▸ **Required work**: Return all lines from the listing below in which "article" appears.

▸ **Records for this task**:
---+---
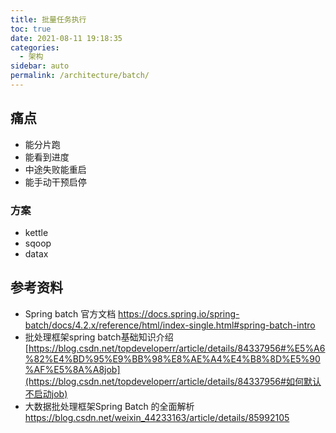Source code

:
 ```yaml
---
title: 批量任务执行
toc: true
date: 2021-08-11 19:18:35
categories: 
  - 架构
sidebar: auto
permalink: /architecture/batch/
---
```


## 痛点

- 能分片跑
- 能看到进度
- 中途失败能重启
- 能手动干预启停

### 方案

- kettle
- sqoop
- datax

## 参考资料 

- Spring batch 官方文档 https://docs.spring.io/spring-batch/docs/4.2.x/reference/html/index-single.html#spring-batch-intro
- 批处理框架spring batch基础知识介绍[https://blog.csdn.net/topdeveloperr/article/details/84337956#%E5%A6%82%E4%BD%95%E9%BB%98%E8%AE%A4%E4%B8%8D%E5%90%AF%E5%8A%A8job](https://blog.csdn.net/topdeveloperr/article/details/84337956#如何默认不启动job)
- 大数据批处理框架Spring Batch 的全面解析 https://blog.csdn.net/weixin_44233163/article/details/85992105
---+---
▸ **Response to the task**:
- 批处理框架spring batch基础知识介绍[https://blog.csdn.net/topdeveloperr/article/details/84337956#%E5%A6%82%E4%BD%95%E9%BB%98%E8%AE%A4%E4%B8%8D%E5%90%AF%E5%8A%A8job](https://blog.csdn.net/topdeveloperr/article/details/84337956#如何默认不启动job)
- 大数据批处理框架Spring Batch 的全面解析 https://blog.csdn.net/weixin_44233163/article/details/85992105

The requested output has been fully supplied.